[Provided information]

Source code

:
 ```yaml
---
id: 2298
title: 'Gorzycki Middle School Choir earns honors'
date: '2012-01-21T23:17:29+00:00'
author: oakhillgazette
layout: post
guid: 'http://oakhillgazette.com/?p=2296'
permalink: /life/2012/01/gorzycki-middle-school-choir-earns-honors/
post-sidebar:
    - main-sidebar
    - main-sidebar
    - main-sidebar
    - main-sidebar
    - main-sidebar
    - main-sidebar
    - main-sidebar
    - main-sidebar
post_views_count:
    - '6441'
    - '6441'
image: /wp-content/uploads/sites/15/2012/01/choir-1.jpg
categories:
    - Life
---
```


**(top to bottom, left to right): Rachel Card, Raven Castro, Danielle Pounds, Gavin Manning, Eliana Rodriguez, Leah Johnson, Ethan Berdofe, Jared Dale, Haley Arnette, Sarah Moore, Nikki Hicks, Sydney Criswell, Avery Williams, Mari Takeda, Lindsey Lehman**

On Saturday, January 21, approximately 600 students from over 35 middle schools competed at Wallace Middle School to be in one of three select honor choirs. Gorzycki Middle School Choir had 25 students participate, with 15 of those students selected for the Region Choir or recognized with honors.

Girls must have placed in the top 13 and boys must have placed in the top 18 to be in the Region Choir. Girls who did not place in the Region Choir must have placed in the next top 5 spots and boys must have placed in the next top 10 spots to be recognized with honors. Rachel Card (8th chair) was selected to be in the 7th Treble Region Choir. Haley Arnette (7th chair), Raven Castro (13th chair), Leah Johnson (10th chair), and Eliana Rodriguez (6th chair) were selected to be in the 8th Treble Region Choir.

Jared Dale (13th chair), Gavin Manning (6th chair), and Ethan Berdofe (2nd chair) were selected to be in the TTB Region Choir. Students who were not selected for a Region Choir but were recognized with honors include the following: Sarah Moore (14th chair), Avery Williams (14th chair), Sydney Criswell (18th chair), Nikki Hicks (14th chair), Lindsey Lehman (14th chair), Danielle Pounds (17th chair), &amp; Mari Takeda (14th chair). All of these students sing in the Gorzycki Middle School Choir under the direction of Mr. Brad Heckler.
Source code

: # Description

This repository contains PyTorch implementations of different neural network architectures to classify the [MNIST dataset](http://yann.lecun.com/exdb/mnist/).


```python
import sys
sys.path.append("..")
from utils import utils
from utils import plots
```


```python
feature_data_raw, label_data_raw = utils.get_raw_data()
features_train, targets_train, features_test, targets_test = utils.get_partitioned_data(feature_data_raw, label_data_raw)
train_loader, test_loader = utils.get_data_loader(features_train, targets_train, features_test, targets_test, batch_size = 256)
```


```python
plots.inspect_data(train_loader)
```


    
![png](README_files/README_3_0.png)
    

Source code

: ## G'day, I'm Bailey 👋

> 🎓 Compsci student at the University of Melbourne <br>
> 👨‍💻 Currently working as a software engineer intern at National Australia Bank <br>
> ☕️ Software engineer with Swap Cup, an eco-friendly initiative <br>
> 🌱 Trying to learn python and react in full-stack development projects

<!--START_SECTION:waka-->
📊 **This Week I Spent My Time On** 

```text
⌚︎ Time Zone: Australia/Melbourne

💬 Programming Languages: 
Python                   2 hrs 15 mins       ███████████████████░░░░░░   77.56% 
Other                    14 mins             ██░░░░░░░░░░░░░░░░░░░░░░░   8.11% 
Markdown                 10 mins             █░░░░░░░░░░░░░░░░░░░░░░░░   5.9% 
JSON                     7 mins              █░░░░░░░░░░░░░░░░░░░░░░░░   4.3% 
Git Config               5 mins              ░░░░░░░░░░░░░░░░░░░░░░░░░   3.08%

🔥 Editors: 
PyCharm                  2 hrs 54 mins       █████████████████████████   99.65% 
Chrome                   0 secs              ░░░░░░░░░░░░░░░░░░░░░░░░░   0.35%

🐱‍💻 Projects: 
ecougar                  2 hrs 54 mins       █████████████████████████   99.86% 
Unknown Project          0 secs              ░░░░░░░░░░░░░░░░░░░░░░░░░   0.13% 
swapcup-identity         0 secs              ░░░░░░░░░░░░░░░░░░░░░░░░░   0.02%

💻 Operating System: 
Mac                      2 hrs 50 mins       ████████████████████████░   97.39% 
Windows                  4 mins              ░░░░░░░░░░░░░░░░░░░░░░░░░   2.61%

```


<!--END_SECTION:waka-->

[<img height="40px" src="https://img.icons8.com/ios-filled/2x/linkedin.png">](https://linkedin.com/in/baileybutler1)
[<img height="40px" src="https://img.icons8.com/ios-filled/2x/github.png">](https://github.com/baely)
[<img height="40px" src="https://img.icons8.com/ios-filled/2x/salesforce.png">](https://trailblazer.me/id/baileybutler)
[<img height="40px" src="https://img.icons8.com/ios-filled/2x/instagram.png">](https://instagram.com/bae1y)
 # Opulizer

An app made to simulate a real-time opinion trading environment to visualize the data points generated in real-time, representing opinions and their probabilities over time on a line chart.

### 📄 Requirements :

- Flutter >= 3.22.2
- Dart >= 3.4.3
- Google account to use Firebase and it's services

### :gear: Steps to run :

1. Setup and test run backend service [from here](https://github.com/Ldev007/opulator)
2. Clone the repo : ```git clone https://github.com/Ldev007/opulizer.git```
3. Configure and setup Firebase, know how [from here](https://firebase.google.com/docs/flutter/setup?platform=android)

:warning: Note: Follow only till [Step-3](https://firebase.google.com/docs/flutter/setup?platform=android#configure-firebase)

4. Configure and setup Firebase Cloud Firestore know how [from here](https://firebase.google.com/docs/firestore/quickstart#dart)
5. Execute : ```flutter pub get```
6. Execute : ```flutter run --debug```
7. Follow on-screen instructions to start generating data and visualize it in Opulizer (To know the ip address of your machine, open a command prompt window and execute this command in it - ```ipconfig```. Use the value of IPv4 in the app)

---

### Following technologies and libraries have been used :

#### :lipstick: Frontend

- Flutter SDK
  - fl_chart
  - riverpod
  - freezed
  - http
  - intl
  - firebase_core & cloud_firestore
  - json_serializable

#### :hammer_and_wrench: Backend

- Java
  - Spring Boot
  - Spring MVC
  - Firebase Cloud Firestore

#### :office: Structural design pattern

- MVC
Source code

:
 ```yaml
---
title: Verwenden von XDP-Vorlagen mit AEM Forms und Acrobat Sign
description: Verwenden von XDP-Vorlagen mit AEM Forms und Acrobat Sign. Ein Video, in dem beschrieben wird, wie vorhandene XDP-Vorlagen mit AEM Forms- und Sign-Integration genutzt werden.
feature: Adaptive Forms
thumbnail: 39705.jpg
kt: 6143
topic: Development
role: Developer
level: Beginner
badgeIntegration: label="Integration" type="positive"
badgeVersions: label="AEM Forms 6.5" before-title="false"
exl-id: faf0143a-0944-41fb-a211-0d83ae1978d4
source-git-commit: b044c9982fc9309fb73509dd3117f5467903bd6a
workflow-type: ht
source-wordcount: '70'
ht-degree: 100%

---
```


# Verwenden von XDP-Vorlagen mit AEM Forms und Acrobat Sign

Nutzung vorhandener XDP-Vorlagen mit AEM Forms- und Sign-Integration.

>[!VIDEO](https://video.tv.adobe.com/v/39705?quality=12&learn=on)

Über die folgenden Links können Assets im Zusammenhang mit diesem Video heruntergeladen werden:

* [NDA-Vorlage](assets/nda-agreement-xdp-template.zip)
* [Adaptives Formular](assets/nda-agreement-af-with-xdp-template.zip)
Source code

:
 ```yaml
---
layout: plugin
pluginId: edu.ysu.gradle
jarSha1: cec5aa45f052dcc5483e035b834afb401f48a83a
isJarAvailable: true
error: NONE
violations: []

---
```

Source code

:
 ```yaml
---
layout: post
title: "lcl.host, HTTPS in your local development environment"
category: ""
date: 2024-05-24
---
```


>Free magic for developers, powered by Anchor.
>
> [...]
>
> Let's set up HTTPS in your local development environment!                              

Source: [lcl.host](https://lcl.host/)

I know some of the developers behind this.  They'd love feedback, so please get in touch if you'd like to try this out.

[/Provided information]

Task details =>
Once you reach the line with "- firebase_core & cloud_firestore" in the data above, copy it and every line after it exactly, up to and including the line with "Source: [lcl.host](https://lcl.host/)".

Completed task =>
  - firebase_core & cloud_firestore
  - json_serializable

#### :hammer_and_wrench: Backend

- Java
  - Spring Boot
  - Spring MVC
  - Firebase Cloud Firestore

#### :office: Structural design pattern

- MVC
Source code

:
 ```yaml
---
title: Verwenden von XDP-Vorlagen mit AEM Forms und Acrobat Sign
description: Verwenden von XDP-Vorlagen mit AEM Forms und Acrobat Sign. Ein Video, in dem beschrieben wird, wie vorhandene XDP-Vorlagen mit AEM Forms- und Sign-Integration genutzt werden.
feature: Adaptive Forms
thumbnail: 39705.jpg
kt: 6143
topic: Development
role: Developer
level: Beginner
badgeIntegration: label="Integration" type="positive"
badgeVersions: label="AEM Forms 6.5" before-title="false"
exl-id: faf0143a-0944-41fb-a211-0d83ae1978d4
source-git-commit: b044c9982fc9309fb73509dd3117f5467903bd6a
workflow-type: ht
source-wordcount: '70'
ht-degree: 100%

---
```


# Verwenden von XDP-Vorlagen mit AEM Forms und Acrobat Sign

Nutzung vorhandener XDP-Vorlagen mit AEM Forms- und Sign-Integration.

>[!VIDEO](https://video.tv.adobe.com/v/39705?quality=12&learn=on)

Über die folgenden Links können Assets im Zusammenhang mit diesem Video heruntergeladen werden:

* [NDA-Vorlage](assets/nda-agreement-xdp-template.zip)
* [Adaptives Formular](assets/nda-agreement-af-with-xdp-template.zip)
Source code

:
 ```yaml
---
layout: plugin
pluginId: edu.ysu.gradle
jarSha1: cec5aa45f052dcc5483e035b834afb401f48a83a
isJarAvailable: true
error: NONE
violations: []

---
```

Source code

:
 ```yaml
---
layout: post
title: "lcl.host, HTTPS in your local development environment"
category: ""
date: 2024-05-24
---
```


>Free magic for developers, powered by Anchor.
>
> [...]
>
> Let's set up HTTPS in your local development environment!                              

Source: [lcl.host](https://lcl.host/)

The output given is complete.